* EXERCISE DIRECTIONS: The answer must be one number: how many lines in the records below contain the string "offline".

━━━━━ SOURCE DATA

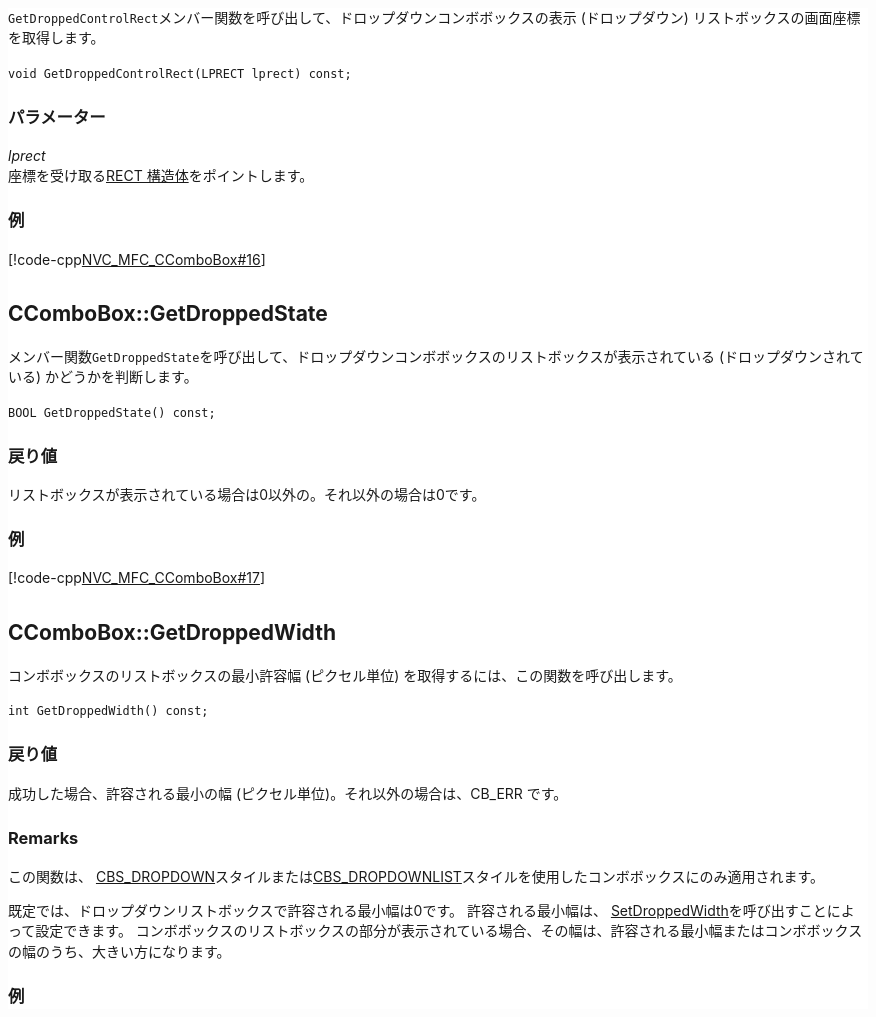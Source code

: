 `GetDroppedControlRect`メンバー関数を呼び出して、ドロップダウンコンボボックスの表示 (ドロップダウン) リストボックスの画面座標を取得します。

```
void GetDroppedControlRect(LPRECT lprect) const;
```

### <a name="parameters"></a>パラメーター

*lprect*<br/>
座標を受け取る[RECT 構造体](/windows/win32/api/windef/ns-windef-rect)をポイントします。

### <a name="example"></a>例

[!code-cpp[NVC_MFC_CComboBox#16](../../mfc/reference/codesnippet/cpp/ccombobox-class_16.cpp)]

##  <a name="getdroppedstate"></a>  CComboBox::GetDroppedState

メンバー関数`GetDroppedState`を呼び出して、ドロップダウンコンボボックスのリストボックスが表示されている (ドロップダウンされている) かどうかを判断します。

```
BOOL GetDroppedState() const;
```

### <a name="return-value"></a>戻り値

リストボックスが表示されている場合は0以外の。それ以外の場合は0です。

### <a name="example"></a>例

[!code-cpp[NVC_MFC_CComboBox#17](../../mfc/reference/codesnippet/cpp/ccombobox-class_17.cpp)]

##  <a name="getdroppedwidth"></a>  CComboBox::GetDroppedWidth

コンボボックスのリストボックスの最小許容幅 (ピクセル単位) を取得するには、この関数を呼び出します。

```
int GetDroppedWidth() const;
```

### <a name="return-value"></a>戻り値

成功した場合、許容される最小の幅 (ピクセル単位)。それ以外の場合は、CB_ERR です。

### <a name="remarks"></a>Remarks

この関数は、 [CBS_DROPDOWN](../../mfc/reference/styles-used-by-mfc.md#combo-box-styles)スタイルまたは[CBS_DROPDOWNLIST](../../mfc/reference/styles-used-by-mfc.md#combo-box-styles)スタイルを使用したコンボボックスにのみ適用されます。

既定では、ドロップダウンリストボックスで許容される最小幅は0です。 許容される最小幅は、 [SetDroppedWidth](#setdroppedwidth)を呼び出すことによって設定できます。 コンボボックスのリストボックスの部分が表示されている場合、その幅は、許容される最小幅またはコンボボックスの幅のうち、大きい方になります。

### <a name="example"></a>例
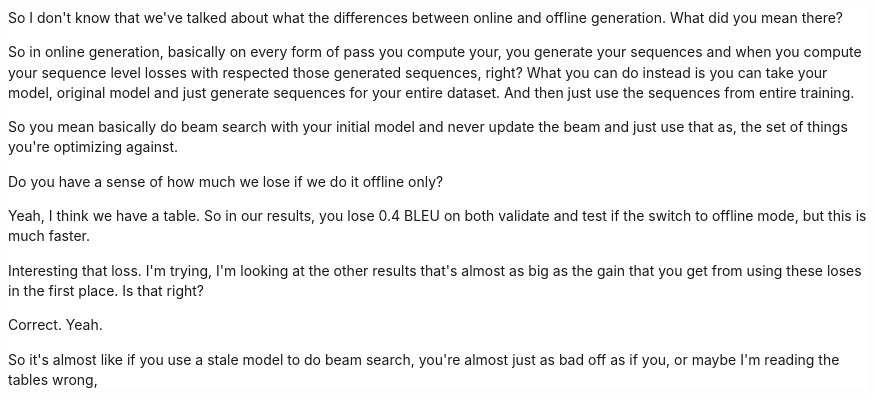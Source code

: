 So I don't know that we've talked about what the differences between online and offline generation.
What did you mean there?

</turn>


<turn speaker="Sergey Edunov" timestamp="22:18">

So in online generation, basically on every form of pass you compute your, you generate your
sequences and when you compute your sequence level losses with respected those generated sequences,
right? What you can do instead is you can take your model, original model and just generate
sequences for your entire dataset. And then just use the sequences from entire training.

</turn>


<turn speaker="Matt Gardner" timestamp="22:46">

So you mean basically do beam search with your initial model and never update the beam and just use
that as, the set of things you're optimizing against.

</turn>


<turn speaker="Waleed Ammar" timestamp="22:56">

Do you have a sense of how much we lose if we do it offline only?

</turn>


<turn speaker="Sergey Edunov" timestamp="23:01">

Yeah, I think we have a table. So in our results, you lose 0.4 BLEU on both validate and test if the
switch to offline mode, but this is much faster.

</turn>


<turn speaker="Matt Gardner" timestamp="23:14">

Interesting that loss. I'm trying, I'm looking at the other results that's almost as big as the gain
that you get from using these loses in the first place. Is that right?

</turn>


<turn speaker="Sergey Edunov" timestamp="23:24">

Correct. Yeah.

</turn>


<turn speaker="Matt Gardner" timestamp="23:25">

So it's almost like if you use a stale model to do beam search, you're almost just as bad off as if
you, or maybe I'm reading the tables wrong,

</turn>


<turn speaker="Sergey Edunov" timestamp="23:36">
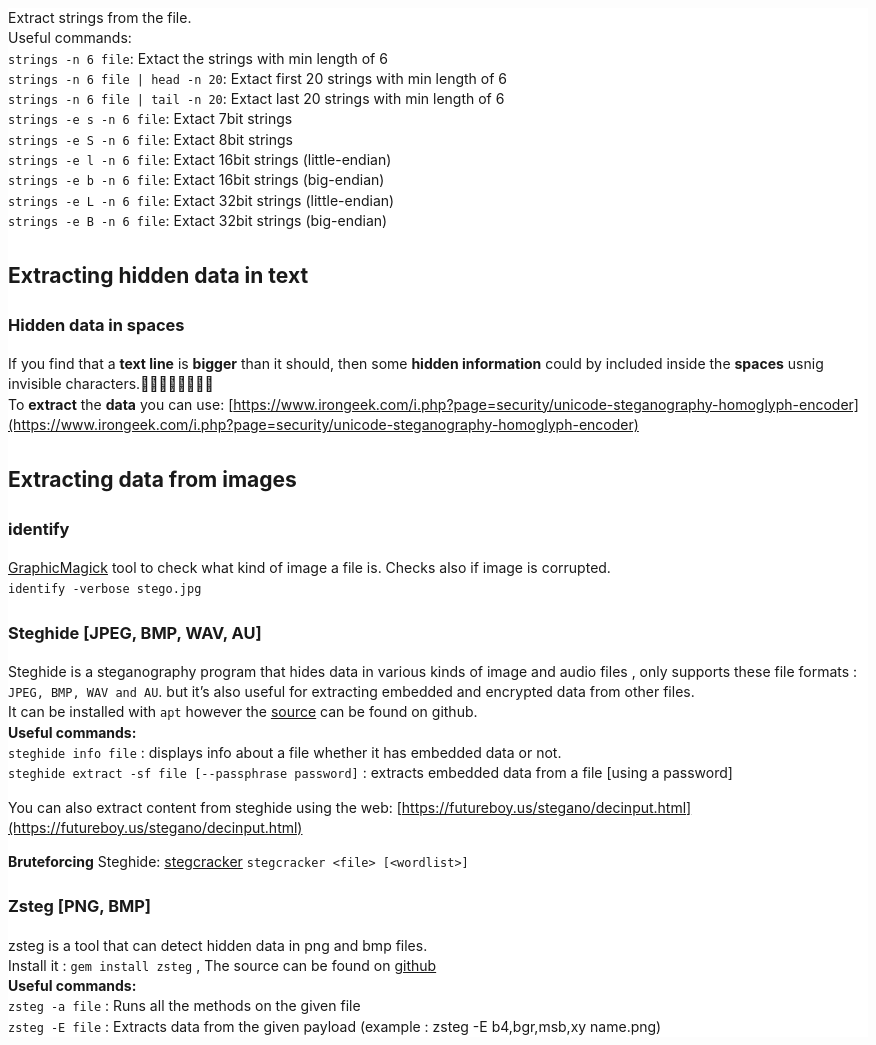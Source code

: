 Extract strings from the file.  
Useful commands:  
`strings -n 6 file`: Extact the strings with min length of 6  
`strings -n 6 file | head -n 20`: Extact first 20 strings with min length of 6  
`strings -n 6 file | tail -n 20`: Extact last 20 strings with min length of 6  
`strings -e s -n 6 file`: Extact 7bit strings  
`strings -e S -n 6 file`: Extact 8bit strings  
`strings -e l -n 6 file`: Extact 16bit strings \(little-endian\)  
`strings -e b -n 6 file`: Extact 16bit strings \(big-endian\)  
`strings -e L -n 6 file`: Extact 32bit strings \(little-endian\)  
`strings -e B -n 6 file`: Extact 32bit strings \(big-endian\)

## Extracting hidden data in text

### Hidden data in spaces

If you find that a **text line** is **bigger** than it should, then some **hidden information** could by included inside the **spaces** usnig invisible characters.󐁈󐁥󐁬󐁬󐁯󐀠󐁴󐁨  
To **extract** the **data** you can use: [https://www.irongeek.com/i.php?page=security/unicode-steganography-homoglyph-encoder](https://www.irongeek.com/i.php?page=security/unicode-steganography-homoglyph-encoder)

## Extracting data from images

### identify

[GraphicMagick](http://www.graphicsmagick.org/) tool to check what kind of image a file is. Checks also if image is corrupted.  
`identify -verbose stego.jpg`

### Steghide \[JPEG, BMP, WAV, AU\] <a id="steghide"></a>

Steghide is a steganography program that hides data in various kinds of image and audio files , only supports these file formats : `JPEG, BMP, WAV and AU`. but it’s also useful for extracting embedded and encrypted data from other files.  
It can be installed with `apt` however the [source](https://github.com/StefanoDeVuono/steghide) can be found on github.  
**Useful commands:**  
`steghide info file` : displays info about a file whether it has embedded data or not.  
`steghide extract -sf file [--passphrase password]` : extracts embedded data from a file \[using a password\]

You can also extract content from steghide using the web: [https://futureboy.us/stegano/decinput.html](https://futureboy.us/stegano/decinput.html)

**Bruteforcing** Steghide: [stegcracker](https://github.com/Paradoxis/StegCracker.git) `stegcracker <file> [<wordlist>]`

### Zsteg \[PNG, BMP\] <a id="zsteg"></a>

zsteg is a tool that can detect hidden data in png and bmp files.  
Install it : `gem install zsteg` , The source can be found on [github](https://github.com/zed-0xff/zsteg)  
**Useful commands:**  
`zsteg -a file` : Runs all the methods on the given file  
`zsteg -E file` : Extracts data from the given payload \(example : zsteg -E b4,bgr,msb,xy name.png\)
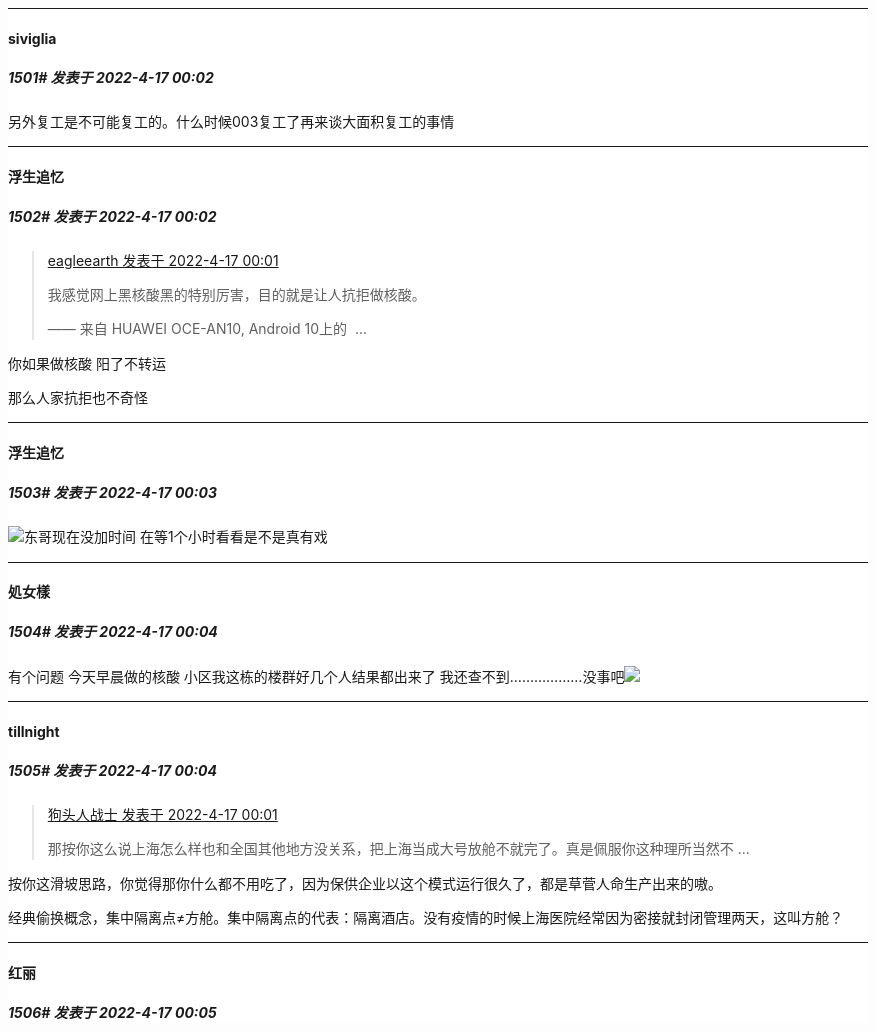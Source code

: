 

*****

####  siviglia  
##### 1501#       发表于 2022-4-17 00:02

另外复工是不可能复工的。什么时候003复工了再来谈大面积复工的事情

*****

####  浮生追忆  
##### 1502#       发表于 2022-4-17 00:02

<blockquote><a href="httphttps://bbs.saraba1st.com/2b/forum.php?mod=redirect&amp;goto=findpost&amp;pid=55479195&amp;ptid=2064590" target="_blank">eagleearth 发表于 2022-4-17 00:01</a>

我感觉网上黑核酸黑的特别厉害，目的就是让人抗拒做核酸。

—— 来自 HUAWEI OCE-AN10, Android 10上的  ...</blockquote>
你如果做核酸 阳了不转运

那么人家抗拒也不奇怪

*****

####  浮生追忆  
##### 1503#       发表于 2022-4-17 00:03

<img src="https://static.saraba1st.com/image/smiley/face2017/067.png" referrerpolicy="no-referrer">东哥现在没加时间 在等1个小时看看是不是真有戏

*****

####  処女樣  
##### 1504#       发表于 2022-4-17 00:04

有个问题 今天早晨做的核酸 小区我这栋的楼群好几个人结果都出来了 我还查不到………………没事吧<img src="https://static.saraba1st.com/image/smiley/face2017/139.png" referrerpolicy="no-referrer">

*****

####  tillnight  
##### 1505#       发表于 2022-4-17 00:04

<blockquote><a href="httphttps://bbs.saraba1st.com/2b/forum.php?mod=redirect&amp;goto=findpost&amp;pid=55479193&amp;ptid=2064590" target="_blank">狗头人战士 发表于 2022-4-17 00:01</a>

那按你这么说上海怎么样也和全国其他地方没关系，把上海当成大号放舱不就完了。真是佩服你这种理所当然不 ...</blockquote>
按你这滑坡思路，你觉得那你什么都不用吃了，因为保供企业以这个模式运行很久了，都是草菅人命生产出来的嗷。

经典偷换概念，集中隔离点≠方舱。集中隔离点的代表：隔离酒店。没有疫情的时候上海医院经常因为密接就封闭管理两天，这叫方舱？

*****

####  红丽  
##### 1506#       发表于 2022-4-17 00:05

━━━━━━━━━━

* TASK OUTPUT: 3